Take each line of the data that contains the string "graph" and copy it.

**RECORDS FOR THE TASK**.
———
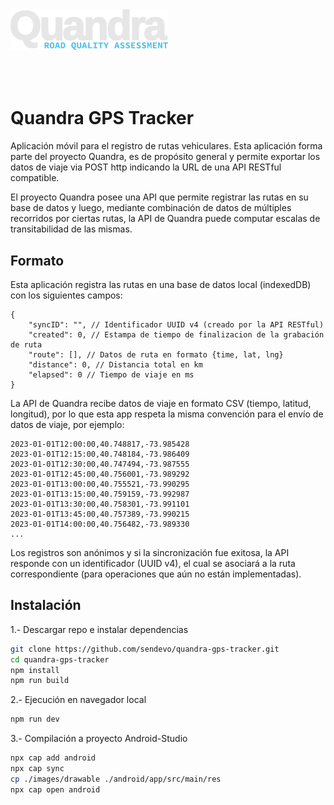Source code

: <img src="images/quandra-banner.png" width="50%" style="margin-bottom: 50px"/>

# Quandra GPS Tracker

Aplicación móvil para el registro de rutas vehiculares. Esta aplicación forma parte del proyecto Quandra, es de propósito general y permite exportar los datos de viaje via POST http indicando la URL de una API RESTful compatible.  

El proyecto Quandra posee una API que permite registrar las rutas en su base de datos y luego, mediante combinación de datos de múltiples recorridos por ciertas rutas, la API de Quandra puede computar escalas de transitabilidad de las mismas.

## Formato

Esta aplicación registra las rutas en una base de datos local (indexedDB) con los siguientes campos: 

```jsonc
{
    "syncID": "", // Identificador UUID v4 (creado por la API RESTful)
    "created": 0, // Estampa de tiempo de finalizacion de la grabación de ruta
    "route": [], // Datos de ruta en formato {time, lat, lng}
    "distance": 0, // Distancia total en km
    "elapsed": 0 // Tiempo de viaje en ms
}
```

La API de Quandra recibe datos de viaje en formato CSV (tiempo, latitud, longitud), por lo que esta app respeta la misma convención para el envío de datos de viaje, por ejemplo:

```
2023-01-01T12:00:00,40.748817,-73.985428
2023-01-01T12:15:00,40.748184,-73.986409
2023-01-01T12:30:00,40.747494,-73.987555
2023-01-01T12:45:00,40.756001,-73.989292
2023-01-01T13:00:00,40.755521,-73.990295
2023-01-01T13:15:00,40.759159,-73.992987
2023-01-01T13:30:00,40.758301,-73.991101
2023-01-01T13:45:00,40.757389,-73.990215
2023-01-01T14:00:00,40.756482,-73.989330
...
```
Los registros son anónimos y si la sincronización fue exitosa, la API responde con un identificador (UUID v4), el cual se asociará a la ruta correspondiente (para operaciones que aún no están implementadas).

## Instalación

1.- Descargar repo e instalar dependencias
```bash
git clone https://github.com/sendevo/quandra-gps-tracker.git
cd quandra-gps-tracker
npm install
npm run build
```

2.- Ejecución en navegador local
```bash
npm run dev
```

3.- Compilación a proyecto Android-Studio
```bash
npx cap add android
npx cap sync
cp ./images/drawable ./android/app/src/main/res
npx cap open android
```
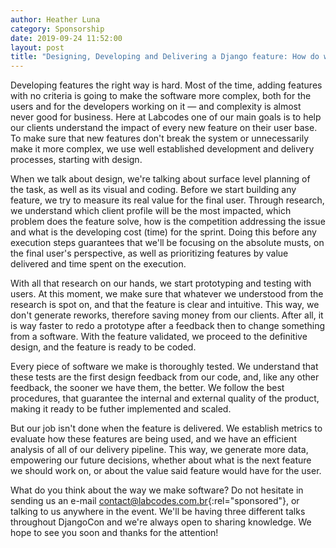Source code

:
 ```yaml
---
author: Heather Luna
category: Sponsorship
date: 2019-09-24 11:52:00
layout: post
title: "Designing, Developing and Delivering a Django feature: How do we do it?"
---
```


Developing features the right way is hard. Most of the time, adding features with no criteria is going to make the software more complex, both for the users and for the developers working on it — and complexity is almost never good for business. Here at Labcodes one of our main goals is to help our clients understand the impact of every new feature on their user base. To make sure that new features don't break the system or unnecessarily make it more complex, we use well established development and delivery processes, starting with design.

When we talk about design, we're talking about surface level planning of the task, as well as its visual and coding. Before we start building any feature, we try to measure its real value for the final user. Through research, we understand which client profile will be the most impacted, which problem does the feature solve, how is the competition addressing the issue and what is the developing cost (time) for the sprint. Doing this before any execution steps guarantees that we'll be focusing on the absolute musts, on the final user's perspective, as well as prioritizing features by value delivered and time spent on the execution.

With all that research on our hands, we start prototyping and testing with users. At this moment, we make sure that whatever we understood from the research is spot on, and that the feature is clear and intuitive. This way, we don't generate reworks, therefore saving money from our clients. After all, it is way faster to redo a prototype after a feedback then to change something from a software. With the feature validated, we proceed to the definitive design, and the feature is ready to be coded.

Every piece of software we make is thoroughly tested. We understand that these tests are the first design feedback from our code, and, like any other feedback, the sooner we have them, the better. We follow the best procedures, that guarantee the internal and external quality of the product, making it ready to be futher implemented and scaled.

But our job isn't done when the feature is delivered. We establish metrics to evaluate how these features are being used, and we have an efficient analysis of all of our delivery pipeline. This way, we generate more data, empowering our future decisions, whether about what is the next feature we should work on, or about the value said feature would have for the user.

What do you think about the way we make software? Do not hesitate in sending us an e-mail [contact@labcodes.com.br](mailto:contact@labcodes.com.br){:rel="sponsored"}, or talking to us anywhere in the event. We'll be having three different talks throughout DjangoCon and we're always open to sharing knowledge. We hope to see you soon and thanks for the attention!
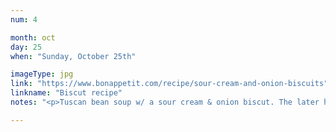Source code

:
 ```yaml
---
num: 4

month: oct
day: 25
when: "Sunday, October 25th"

imageType: jpg
link: "https://www.bonappetit.com/recipe/sour-cream-and-onion-biscuits"
linkname: "Biscut recipe"
notes: "<p>Tuscan bean soup w/ a sour cream & onion biscut. The later has been a staple of the pandemic, just goes with everythinig.</p>"

---
```

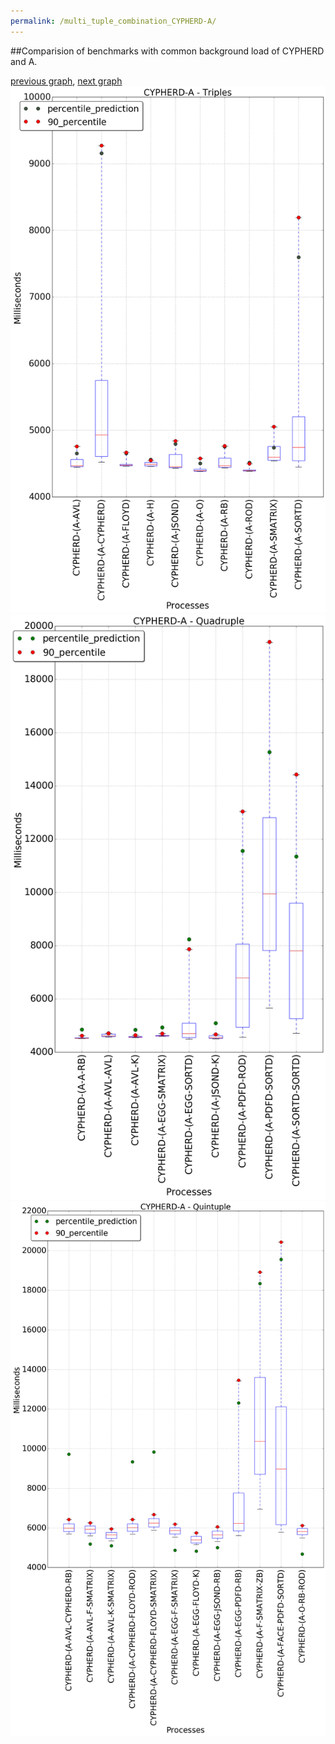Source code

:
 ```yaml
---
permalink: /multi_tuple_combination_CYPHERD-A/
---
```


##Comparision of benchmarks with common background load of CYPHERD and A.

[previous graph](../multi_tuple_combination_CYPHERD-AVL/), [next graph](../multi_tuple_combination_CYPHERD-CYPHERD/)
![graph figure](./images/triple/CYPHERD/CYPHERD-A_box.png)![graph figure](./images/quadruple/CYPHERD/CYPHERD-A_box.png)![graph figure](./images/quintuple/CYPHERD/CYPHERD-A_box.png)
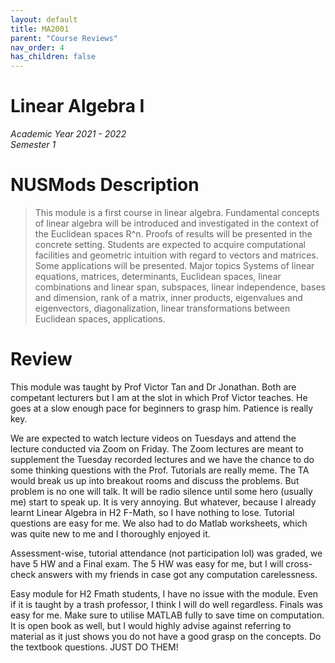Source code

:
 ```yaml
---
layout: default
title: MA2001
parent: "Course Reviews"
nav_order: 4
has_children: false
---
```


# Linear Algebra I    
*Academic Year 2021 - 2022*  
*Semester 1*

# NUSMods Description
> This module is a first course in linear algebra. Fundamental concepts of linear algebra will be introduced and investigated in the context of the Euclidean spaces R^n. Proofs of results will be presented in the concrete setting. Students are expected to acquire computational facilities and geometric intuition with regard to vectors and matrices. Some applications will be presented. Major topics Systems of linear equations, matrices, determinants, Euclidean spaces, linear combinations and linear span, subspaces, linear independence, bases and dimension, rank of a matrix, inner products, eigenvalues and eigenvectors, diagonalization, linear transformations between Euclidean spaces, applications.

# Review
This module was taught by Prof Victor Tan and Dr Jonathan. Both are competant lecturers but I am at the slot in which Prof Victor teaches. He goes at a slow enough pace for beginners to grasp him. Patience is really key.

We are expected to watch lecture videos on Tuesdays and attend the lecture conducted via Zoom on Friday. The Zoom lectures are meant to supplement the Tuesday recorded lectures and we have the chance to do some thinking questions with the Prof. Tutorials are really meme. The TA would break us up into breakout rooms and discuss the problems. But problem is no one will talk. It will be radio silence until some hero (usually me) start to speak up. It is very annoying. But whatever, because I already learnt Linear Algebra in H2 F-Math, so I have nothing to lose. Tutorial questions are easy for me. We also had to do Matlab worksheets, which was quite new to me and I thoroughly enjoyed it.

Assessment-wise, tutorial attendance (not participation lol) was graded, we have 5 HW and a Final exam. The 5 HW was easy for me, but I will cross-check answers with my friends in case got any computation carelessness.

Easy module for H2 Fmath students, I have no issue with the module. Even if it is taught by a trash professor, I think I will do well regardless. Finals was easy for me. Make sure to utilise MATLAB fully to save time on computation. It is open book as well, but I would highly advise against referring to material as it just shows you do not have a good grasp on the concepts. Do the textbook questions. JUST DO THEM!


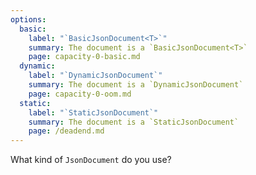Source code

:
 ```yaml
---
options:
  basic:
    label: "`BasicJsonDocument<T>`"
    summary: The document is a `BasicJsonDocument<T>`
    page: capacity-0-basic.md
  dynamic:
    label: "`DynamicJsonDocument`"
    summary: The document is a `DynamicJsonDocument`
    page: capacity-0-oom.md
  static:
    label: "`StaticJsonDocument`"
    summary: The document is a `StaticJsonDocument`
    page: /deadend.md
--- 
```


What kind of `JsonDocument` do you use?
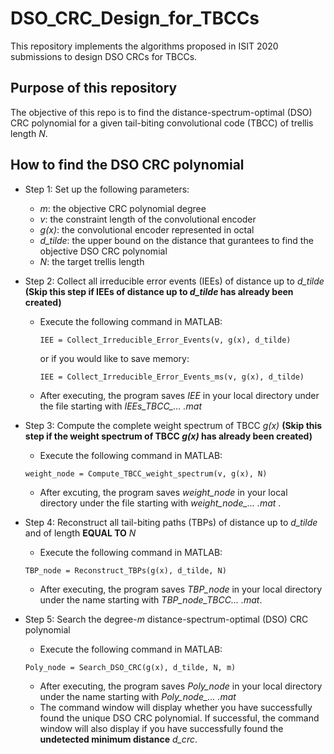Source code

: # DSO_CRC_Design_for_TBCCs
This repository implements the algorithms proposed in ISIT 2020 submissions to design DSO CRCs for TBCCs.

## Purpose of this repository
The objective of this repo is to find the distance-spectrum-optimal (DSO) CRC polynomial for a given tail-biting convolutional code (TBCC) of trellis length *N*. 


## How to find the DSO CRC polynomial
- Step 1: Set up the following parameters:
  - *m*: the objective CRC polynomial degree
  - *v*: the constraint length of the convolutional encoder
  - *g(x)*: the convolutional encoder represented in octal
  - *d_tilde*: the upper bound on the distance that gurantees to find the objective DSO CRC polynomial
  - *N*: the target trellis length

- Step 2: Collect all irreducible error events (IEEs) of distance up to *d_tilde* **(Skip this step if IEEs of distance up to *d_tilde* has already been created)**
  - Execute the following command in MATLAB:
    ```
    IEE = Collect_Irreducible_Error_Events(v, g(x), d_tilde)
    ```
    or if you would like to save memory:
    ```
    IEE = Collect_Irreducible_Error_Events_ms(v, g(x), d_tilde)
    ```
  - After executing, the program saves *IEE* in your local directory under the file starting with *IEEs_TBCC_... .mat*
  
- Step 3: Compute the complete weight spectrum of TBCC *g(x)* **(Skip this step if the weight spectrum of TBCC *g(x)* has already been created)**
  - Execute the following command in MATLAB:
  ```
  weight_node = Compute_TBCC_weight_spectrum(v, g(x), N)
  ```
  - After excuting, the program saves *weight_node* in your local directory under the file starting with *weight_node_... .mat* .
  
- Step 4: Reconstruct all tail-biting paths (TBPs) of distance up to *d_tilde* and of length **EQUAL TO** *N* 
  - Execute the following command in MATLAB:
  ```
  TBP_node = Reconstruct_TBPs(g(x), d_tilde, N)
  ```
  - After executing, the program saves *TBP_node* in your local directory under the name starting with *TBP_node_TBCC... .mat*.
  
- Step 5: Search the degree-*m* distance-spectrum-optimal (DSO) CRC polynomial
  - Execute the following command in MATLAB:
  ```
  Poly_node = Search_DSO_CRC(g(x), d_tilde, N, m)
  ```
  - After executing, the program saves *Poly_node* in your local directory under the name starting with *Poly_node_... .mat*
  - The command window will display whether you have successfully found the unique DSO CRC polynomial. If successful, the command window will also display if you have successfully found the **undetected minimum distance** *d_crc*.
———
**TASK ANSWER**.
[previous graph](../multi_tuple_combination_CYPHERD-AVL/), [next graph](../multi_tuple_combination_CYPHERD-CYPHERD/)
![graph figure](./images/triple/CYPHERD/CYPHERD-A_box.png)![graph figure](./images/quadruple/CYPHERD/CYPHERD-A_box.png)![graph figure](./images/quintuple/CYPHERD/CYPHERD-A_box.png)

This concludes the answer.